# [Task inputs]

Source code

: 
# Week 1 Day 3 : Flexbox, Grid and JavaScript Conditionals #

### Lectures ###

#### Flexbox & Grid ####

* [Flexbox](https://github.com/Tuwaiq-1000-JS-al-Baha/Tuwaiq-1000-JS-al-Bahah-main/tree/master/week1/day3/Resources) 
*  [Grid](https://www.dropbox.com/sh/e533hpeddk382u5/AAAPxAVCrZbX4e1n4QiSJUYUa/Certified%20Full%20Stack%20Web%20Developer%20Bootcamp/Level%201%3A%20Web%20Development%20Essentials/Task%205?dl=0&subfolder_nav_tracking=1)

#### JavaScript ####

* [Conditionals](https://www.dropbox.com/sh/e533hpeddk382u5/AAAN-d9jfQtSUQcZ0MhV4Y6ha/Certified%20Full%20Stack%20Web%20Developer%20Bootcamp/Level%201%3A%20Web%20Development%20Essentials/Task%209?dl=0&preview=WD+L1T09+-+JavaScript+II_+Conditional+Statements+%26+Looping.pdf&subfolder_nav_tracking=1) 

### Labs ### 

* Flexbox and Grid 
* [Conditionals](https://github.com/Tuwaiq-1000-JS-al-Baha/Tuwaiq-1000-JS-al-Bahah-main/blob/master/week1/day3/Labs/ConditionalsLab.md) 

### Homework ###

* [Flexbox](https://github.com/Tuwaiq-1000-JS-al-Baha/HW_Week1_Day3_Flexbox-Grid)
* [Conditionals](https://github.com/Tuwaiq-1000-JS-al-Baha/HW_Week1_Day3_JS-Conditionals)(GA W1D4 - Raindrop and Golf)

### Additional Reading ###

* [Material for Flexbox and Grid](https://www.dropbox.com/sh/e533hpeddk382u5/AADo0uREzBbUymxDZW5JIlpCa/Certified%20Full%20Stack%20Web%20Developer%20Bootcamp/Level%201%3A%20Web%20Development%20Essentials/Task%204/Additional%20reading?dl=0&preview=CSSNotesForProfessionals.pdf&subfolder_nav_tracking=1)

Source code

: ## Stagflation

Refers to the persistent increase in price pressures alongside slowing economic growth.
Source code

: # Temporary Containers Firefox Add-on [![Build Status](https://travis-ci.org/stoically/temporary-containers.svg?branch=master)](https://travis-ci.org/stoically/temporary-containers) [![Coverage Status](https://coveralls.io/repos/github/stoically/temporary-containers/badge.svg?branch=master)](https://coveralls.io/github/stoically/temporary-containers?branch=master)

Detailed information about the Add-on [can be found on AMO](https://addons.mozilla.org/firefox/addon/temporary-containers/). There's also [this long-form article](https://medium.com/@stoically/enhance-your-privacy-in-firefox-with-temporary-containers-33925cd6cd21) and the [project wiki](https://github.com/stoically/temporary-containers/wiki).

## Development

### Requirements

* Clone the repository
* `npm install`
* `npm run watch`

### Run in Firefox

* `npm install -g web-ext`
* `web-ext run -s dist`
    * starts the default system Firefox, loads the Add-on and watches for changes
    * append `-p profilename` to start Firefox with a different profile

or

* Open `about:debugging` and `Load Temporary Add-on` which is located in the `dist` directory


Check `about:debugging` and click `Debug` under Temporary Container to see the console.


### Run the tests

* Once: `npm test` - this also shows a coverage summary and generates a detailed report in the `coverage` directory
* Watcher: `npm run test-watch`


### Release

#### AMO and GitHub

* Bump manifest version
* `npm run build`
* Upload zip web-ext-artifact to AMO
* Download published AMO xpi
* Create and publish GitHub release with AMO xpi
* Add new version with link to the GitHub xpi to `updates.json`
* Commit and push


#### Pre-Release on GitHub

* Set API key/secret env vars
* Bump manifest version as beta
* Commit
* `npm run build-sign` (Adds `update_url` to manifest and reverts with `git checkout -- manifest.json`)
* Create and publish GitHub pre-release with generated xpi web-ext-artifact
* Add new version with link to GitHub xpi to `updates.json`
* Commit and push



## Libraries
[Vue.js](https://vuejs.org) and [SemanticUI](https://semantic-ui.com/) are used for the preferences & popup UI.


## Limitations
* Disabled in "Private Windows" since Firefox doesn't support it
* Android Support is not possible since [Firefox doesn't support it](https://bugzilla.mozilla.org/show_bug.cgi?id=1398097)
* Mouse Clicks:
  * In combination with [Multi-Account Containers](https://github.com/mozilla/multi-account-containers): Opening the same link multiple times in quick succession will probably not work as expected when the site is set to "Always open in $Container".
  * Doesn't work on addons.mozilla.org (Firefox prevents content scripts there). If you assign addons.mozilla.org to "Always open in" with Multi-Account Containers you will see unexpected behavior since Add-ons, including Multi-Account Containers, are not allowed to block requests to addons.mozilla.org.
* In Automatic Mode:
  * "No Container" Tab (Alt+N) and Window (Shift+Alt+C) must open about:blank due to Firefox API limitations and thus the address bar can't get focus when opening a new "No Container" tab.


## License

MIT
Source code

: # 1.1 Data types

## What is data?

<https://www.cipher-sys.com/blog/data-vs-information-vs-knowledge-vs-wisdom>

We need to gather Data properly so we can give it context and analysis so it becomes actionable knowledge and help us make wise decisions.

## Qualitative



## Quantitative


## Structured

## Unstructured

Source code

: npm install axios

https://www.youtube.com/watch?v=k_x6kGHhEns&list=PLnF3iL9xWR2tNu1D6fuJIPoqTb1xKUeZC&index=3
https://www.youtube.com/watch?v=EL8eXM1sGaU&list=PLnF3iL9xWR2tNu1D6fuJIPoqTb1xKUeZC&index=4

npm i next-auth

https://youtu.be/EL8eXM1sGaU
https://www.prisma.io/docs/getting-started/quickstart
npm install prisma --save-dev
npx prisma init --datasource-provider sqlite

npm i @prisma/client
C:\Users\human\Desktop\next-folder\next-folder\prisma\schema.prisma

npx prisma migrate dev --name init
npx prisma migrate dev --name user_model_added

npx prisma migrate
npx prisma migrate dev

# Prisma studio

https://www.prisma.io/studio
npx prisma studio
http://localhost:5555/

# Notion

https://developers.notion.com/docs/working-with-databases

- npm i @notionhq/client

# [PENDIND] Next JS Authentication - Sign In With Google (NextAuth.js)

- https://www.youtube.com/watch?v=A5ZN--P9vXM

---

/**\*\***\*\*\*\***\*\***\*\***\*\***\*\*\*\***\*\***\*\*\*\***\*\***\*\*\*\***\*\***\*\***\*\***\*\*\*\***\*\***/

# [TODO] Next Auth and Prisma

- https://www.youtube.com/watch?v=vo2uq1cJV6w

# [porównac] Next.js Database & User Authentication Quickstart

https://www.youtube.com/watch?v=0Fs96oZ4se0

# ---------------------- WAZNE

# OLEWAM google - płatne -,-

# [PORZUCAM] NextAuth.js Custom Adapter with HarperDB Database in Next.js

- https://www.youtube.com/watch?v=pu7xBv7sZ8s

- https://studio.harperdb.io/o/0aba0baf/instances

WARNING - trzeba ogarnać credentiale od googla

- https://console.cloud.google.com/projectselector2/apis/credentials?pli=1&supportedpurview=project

# [Assignment]
All lines from the one with "## Quantitative" through the final line above are to be quoted exactly; quote no other line.

# [Answer space]
## Quantitative


## Structured

## Unstructured

Source code

: npm install axios

https://www.youtube.com/watch?v=k_x6kGHhEns&list=PLnF3iL9xWR2tNu1D6fuJIPoqTb1xKUeZC&index=3
https://www.youtube.com/watch?v=EL8eXM1sGaU&list=PLnF3iL9xWR2tNu1D6fuJIPoqTb1xKUeZC&index=4

npm i next-auth

https://youtu.be/EL8eXM1sGaU
https://www.prisma.io/docs/getting-started/quickstart
npm install prisma --save-dev
npx prisma init --datasource-provider sqlite

npm i @prisma/client
C:\Users\human\Desktop\next-folder\next-folder\prisma\schema.prisma

npx prisma migrate dev --name init
npx prisma migrate dev --name user_model_added

npx prisma migrate
npx prisma migrate dev

# Prisma studio

https://www.prisma.io/studio
npx prisma studio
http://localhost:5555/

# Notion

https://developers.notion.com/docs/working-with-databases

- npm i @notionhq/client

# [PENDIND] Next JS Authentication - Sign In With Google (NextAuth.js)

- https://www.youtube.com/watch?v=A5ZN--P9vXM

---

/**\*\***\*\*\*\***\*\***\*\***\*\***\*\*\*\***\*\***\*\*\*\***\*\***\*\*\*\***\*\***\*\***\*\***\*\*\*\***\*\***/

# [TODO] Next Auth and Prisma

- https://www.youtube.com/watch?v=vo2uq1cJV6w

# [porównac] Next.js Database & User Authentication Quickstart

https://www.youtube.com/watch?v=0Fs96oZ4se0

# ---------------------- WAZNE

# OLEWAM google - płatne -,-

# [PORZUCAM] NextAuth.js Custom Adapter with HarperDB Database in Next.js

- https://www.youtube.com/watch?v=pu7xBv7sZ8s

- https://studio.harperdb.io/o/0aba0baf/instances

WARNING - trzeba ogarnać credentiale od googla

- https://console.cloud.google.com/projectselector2/apis/credentials?pli=1&supportedpurview=project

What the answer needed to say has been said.